**YOUR GOAL**. Reproduce all of the entries below exactly, without images.

+++ THE DATA +++

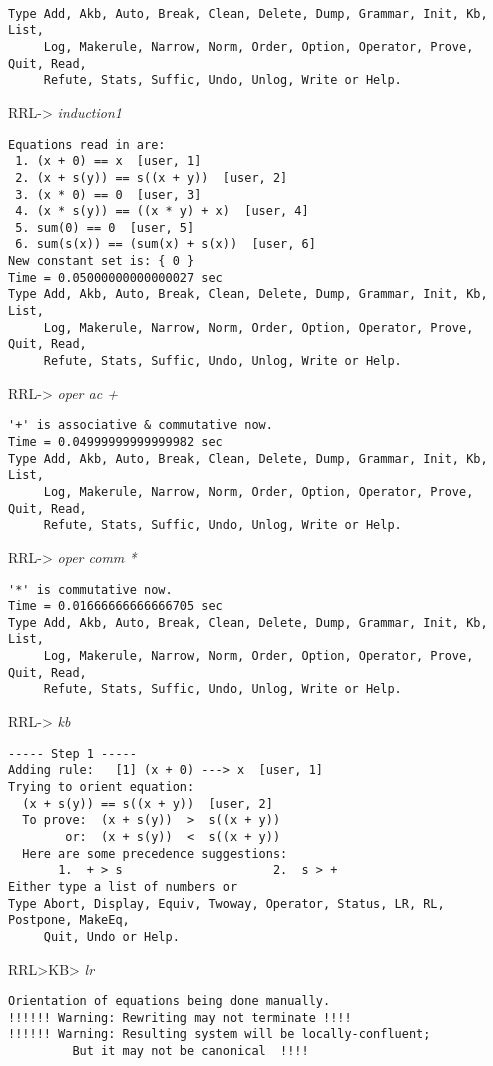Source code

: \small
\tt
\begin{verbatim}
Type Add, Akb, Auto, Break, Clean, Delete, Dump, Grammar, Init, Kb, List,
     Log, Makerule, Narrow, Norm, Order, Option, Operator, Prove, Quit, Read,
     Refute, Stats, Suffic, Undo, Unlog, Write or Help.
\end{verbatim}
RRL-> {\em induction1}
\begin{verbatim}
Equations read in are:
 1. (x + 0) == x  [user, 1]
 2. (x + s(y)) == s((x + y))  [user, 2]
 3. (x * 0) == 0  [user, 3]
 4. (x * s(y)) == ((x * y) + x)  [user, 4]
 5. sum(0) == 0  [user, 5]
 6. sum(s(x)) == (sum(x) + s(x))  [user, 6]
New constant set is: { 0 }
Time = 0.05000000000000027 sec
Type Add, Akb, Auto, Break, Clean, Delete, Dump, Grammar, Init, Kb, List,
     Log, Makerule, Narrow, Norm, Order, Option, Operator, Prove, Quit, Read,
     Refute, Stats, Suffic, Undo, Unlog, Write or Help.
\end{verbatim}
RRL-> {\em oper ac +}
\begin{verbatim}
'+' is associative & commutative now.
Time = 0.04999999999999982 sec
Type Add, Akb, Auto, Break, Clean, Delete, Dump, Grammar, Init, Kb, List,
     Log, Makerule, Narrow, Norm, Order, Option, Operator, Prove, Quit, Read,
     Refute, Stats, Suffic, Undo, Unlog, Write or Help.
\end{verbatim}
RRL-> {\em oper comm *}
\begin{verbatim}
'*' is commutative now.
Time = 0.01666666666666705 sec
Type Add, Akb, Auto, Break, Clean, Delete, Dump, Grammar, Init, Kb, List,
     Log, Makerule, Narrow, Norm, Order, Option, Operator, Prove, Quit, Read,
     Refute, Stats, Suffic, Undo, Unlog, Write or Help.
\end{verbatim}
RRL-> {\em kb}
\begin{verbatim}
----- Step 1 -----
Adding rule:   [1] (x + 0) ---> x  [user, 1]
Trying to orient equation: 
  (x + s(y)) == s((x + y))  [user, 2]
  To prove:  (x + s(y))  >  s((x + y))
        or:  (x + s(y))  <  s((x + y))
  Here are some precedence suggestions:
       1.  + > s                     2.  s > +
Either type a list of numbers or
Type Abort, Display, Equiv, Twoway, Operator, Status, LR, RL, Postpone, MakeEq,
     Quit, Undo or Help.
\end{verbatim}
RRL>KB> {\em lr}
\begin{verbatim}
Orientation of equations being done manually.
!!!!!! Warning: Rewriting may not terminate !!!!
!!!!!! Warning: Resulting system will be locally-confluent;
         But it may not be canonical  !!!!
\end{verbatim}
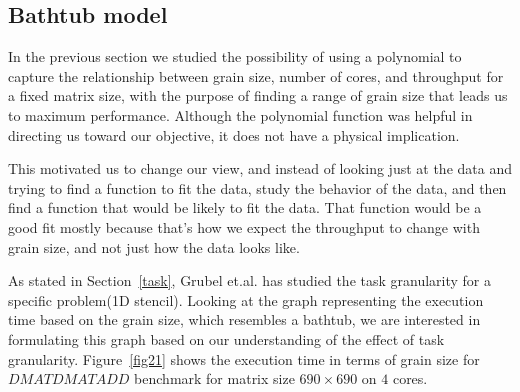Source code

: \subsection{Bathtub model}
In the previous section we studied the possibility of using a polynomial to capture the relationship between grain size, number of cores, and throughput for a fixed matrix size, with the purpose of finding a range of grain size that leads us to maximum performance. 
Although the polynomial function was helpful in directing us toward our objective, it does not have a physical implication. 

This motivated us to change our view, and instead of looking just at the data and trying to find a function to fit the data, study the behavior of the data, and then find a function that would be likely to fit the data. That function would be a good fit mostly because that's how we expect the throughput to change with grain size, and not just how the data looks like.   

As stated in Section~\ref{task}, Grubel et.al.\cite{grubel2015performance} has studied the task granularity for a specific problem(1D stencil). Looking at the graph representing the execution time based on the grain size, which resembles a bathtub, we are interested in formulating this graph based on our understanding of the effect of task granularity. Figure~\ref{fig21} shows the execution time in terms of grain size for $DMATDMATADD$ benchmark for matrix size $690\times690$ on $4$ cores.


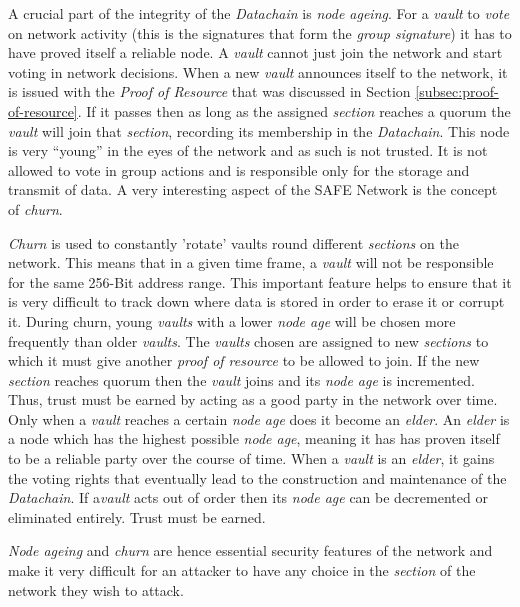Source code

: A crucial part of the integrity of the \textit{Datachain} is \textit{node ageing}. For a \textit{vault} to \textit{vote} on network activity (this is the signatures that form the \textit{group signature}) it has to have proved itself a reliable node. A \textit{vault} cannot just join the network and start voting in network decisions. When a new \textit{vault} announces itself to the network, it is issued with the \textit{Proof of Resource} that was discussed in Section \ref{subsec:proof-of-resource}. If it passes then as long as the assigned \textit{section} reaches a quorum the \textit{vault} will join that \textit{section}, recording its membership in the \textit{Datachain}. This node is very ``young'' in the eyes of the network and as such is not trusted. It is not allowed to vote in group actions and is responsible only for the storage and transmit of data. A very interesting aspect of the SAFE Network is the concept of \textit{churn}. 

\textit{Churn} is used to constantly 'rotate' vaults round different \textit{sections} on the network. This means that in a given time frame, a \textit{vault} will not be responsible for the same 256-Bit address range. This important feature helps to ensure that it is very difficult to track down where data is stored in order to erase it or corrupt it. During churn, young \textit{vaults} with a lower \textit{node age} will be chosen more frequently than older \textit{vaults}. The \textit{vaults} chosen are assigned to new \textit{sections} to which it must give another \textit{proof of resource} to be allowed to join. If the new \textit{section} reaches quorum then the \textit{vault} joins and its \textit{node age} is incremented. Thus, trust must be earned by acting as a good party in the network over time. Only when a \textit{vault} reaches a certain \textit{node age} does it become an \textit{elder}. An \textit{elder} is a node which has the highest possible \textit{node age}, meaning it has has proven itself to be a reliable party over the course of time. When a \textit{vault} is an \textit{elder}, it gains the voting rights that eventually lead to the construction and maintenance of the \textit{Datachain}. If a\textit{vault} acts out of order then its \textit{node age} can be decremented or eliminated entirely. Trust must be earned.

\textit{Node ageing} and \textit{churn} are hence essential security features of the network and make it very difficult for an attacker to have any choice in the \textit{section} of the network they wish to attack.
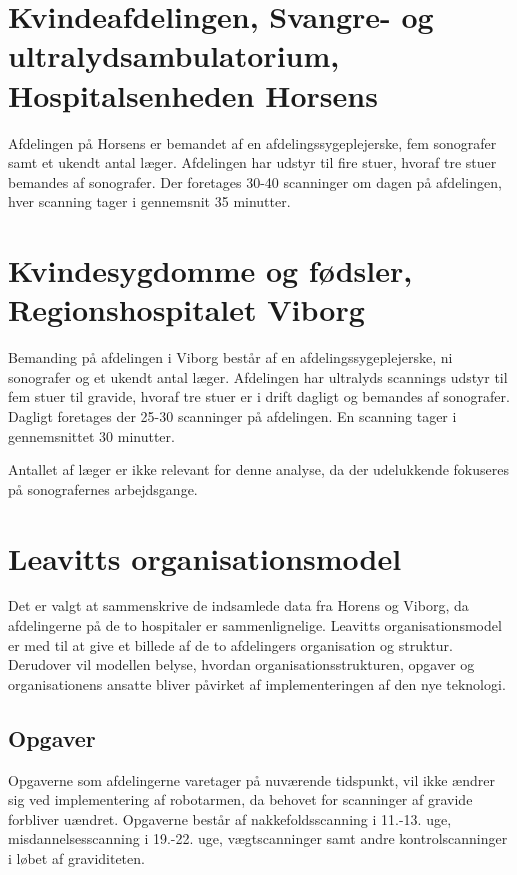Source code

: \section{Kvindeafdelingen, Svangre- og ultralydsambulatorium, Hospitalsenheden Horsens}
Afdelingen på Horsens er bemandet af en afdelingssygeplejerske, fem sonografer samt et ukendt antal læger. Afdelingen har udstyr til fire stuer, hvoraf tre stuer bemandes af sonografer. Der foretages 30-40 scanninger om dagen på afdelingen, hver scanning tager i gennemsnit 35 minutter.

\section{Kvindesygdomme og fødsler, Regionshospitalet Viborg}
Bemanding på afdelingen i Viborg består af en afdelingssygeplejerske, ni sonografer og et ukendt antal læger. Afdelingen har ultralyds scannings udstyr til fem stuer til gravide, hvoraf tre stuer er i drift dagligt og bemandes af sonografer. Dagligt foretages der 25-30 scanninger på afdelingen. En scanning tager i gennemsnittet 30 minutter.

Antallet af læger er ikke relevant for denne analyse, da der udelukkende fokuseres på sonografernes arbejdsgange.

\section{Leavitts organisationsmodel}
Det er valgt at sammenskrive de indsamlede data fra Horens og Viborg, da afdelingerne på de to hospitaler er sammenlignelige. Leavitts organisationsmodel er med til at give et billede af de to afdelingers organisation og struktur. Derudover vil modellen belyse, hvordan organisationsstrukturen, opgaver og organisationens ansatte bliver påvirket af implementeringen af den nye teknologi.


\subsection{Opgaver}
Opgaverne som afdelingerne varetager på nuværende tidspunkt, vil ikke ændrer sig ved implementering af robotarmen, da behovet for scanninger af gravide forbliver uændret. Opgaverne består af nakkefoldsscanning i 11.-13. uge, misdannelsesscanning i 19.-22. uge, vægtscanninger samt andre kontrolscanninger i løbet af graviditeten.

+++

**SOLUTION TO THE EXERCISE**.
Source code

: \small
\tt
\begin{verbatim}
Type Add, Akb, Auto, Break, Clean, Delete, Dump, Grammar, Init, Kb, List,
     Log, Makerule, Narrow, Norm, Order, Option, Operator, Prove, Quit, Read,
     Refute, Stats, Suffic, Undo, Unlog, Write or Help.
\end{verbatim}
RRL-> {\em induction1}
\begin{verbatim}
Equations read in are:
 1. (x + 0) == x  [user, 1]
 2. (x + s(y)) == s((x + y))  [user, 2]
 3. (x * 0) == 0  [user, 3]
 4. (x * s(y)) == ((x * y) + x)  [user, 4]
 5. sum(0) == 0  [user, 5]
 6. sum(s(x)) == (sum(x) + s(x))  [user, 6]
New constant set is: { 0 }
Time = 0.05000000000000027 sec
Type Add, Akb, Auto, Break, Clean, Delete, Dump, Grammar, Init, Kb, List,
     Log, Makerule, Narrow, Norm, Order, Option, Operator, Prove, Quit, Read,
     Refute, Stats, Suffic, Undo, Unlog, Write or Help.
\end{verbatim}
RRL-> {\em oper ac +}
\begin{verbatim}
'+' is associative & commutative now.
Time = 0.04999999999999982 sec
Type Add, Akb, Auto, Break, Clean, Delete, Dump, Grammar, Init, Kb, List,
     Log, Makerule, Narrow, Norm, Order, Option, Operator, Prove, Quit, Read,
     Refute, Stats, Suffic, Undo, Unlog, Write or Help.
\end{verbatim}
RRL-> {\em oper comm *}
\begin{verbatim}
'*' is commutative now.
Time = 0.01666666666666705 sec
Type Add, Akb, Auto, Break, Clean, Delete, Dump, Grammar, Init, Kb, List,
     Log, Makerule, Narrow, Norm, Order, Option, Operator, Prove, Quit, Read,
     Refute, Stats, Suffic, Undo, Unlog, Write or Help.
\end{verbatim}
RRL-> {\em kb}
\begin{verbatim}
----- Step 1 -----
Adding rule:   [1] (x + 0) ---> x  [user, 1]
Trying to orient equation: 
  (x + s(y)) == s((x + y))  [user, 2]
  To prove:  (x + s(y))  >  s((x + y))
        or:  (x + s(y))  <  s((x + y))
  Here are some precedence suggestions:
       1.  + > s                     2.  s > +
Either type a list of numbers or
Type Abort, Display, Equiv, Twoway, Operator, Status, LR, RL, Postpone, MakeEq,
     Quit, Undo or Help.
\end{verbatim}
RRL>KB> {\em lr}
\begin{verbatim}
Orientation of equations being done manually.
!!!!!! Warning: Rewriting may not terminate !!!!
!!!!!! Warning: Resulting system will be locally-confluent;
         But it may not be canonical  !!!!
\end{verbatim}
Source code

: \subsection{Bathtub model}
In the previous section we studied the possibility of using a polynomial to capture the relationship between grain size, number of cores, and throughput for a fixed matrix size, with the purpose of finding a range of grain size that leads us to maximum performance. 
Although the polynomial function was helpful in directing us toward our objective, it does not have a physical implication. 

This motivated us to change our view, and instead of looking just at the data and trying to find a function to fit the data, study the behavior of the data, and then find a function that would be likely to fit the data. That function would be a good fit mostly because that's how we expect the throughput to change with grain size, and not just how the data looks like.   

As stated in Section~\ref{task}, Grubel et.al.\cite{grubel2015performance} has studied the task granularity for a specific problem(1D stencil). Looking at the graph representing the execution time based on the grain size, which resembles a bathtub, we are interested in formulating this graph based on our understanding of the effect of task granularity. Figure~\ref{fig21} shows the execution time in terms of grain size for $DMATDMATADD$ benchmark for matrix size $690\times690$ on $4$ cores.


Source code

: A crucial part of the integrity of the \textit{Datachain} is \textit{node ageing}. For a \textit{vault} to \textit{vote} on network activity (this is the signatures that form the \textit{group signature}) it has to have proved itself a reliable node. A \textit{vault} cannot just join the network and start voting in network decisions. When a new \textit{vault} announces itself to the network, it is issued with the \textit{Proof of Resource} that was discussed in Section \ref{subsec:proof-of-resource}. If it passes then as long as the assigned \textit{section} reaches a quorum the \textit{vault} will join that \textit{section}, recording its membership in the \textit{Datachain}. This node is very ``young'' in the eyes of the network and as such is not trusted. It is not allowed to vote in group actions and is responsible only for the storage and transmit of data. A very interesting aspect of the SAFE Network is the concept of \textit{churn}. 

\textit{Churn} is used to constantly 'rotate' vaults round different \textit{sections} on the network. This means that in a given time frame, a \textit{vault} will not be responsible for the same 256-Bit address range. This important feature helps to ensure that it is very difficult to track down where data is stored in order to erase it or corrupt it. During churn, young \textit{vaults} with a lower \textit{node age} will be chosen more frequently than older \textit{vaults}. The \textit{vaults} chosen are assigned to new \textit{sections} to which it must give another \textit{proof of resource} to be allowed to join. If the new \textit{section} reaches quorum then the \textit{vault} joins and its \textit{node age} is incremented. Thus, trust must be earned by acting as a good party in the network over time. Only when a \textit{vault} reaches a certain \textit{node age} does it become an \textit{elder}. An \textit{elder} is a node which has the highest possible \textit{node age}, meaning it has has proven itself to be a reliable party over the course of time. When a \textit{vault} is an \textit{elder}, it gains the voting rights that eventually lead to the construction and maintenance of the \textit{Datachain}. If a\textit{vault} acts out of order then its \textit{node age} can be decremented or eliminated entirely. Trust must be earned.

\textit{Node ageing} and \textit{churn} are hence essential security features of the network and make it very difficult for an attacker to have any choice in the \textit{section} of the network they wish to attack.
Source code

: \section{Kvindeafdelingen, Svangre- og ultralydsambulatorium, Hospitalsenheden Horsens}
Afdelingen på Horsens er bemandet af en afdelingssygeplejerske, fem sonografer samt et ukendt antal læger. Afdelingen har udstyr til fire stuer, hvoraf tre stuer bemandes af sonografer. Der foretages 30-40 scanninger om dagen på afdelingen, hver scanning tager i gennemsnit 35 minutter.

\section{Kvindesygdomme og fødsler, Regionshospitalet Viborg}
Bemanding på afdelingen i Viborg består af en afdelingssygeplejerske, ni sonografer og et ukendt antal læger. Afdelingen har ultralyds scannings udstyr til fem stuer til gravide, hvoraf tre stuer er i drift dagligt og bemandes af sonografer. Dagligt foretages der 25-30 scanninger på afdelingen. En scanning tager i gennemsnittet 30 minutter.

Antallet af læger er ikke relevant for denne analyse, da der udelukkende fokuseres på sonografernes arbejdsgange.

\section{Leavitts organisationsmodel}
Det er valgt at sammenskrive de indsamlede data fra Horens og Viborg, da afdelingerne på de to hospitaler er sammenlignelige. Leavitts organisationsmodel er med til at give et billede af de to afdelingers organisation og struktur. Derudover vil modellen belyse, hvordan organisationsstrukturen, opgaver og organisationens ansatte bliver påvirket af implementeringen af den nye teknologi.


\subsection{Opgaver}
Opgaverne som afdelingerne varetager på nuværende tidspunkt, vil ikke ændrer sig ved implementering af robotarmen, da behovet for scanninger af gravide forbliver uændret. Opgaverne består af nakkefoldsscanning i 11.-13. uge, misdannelsesscanning i 19.-22. uge, vægtscanninger samt andre kontrolscanninger i løbet af graviditeten.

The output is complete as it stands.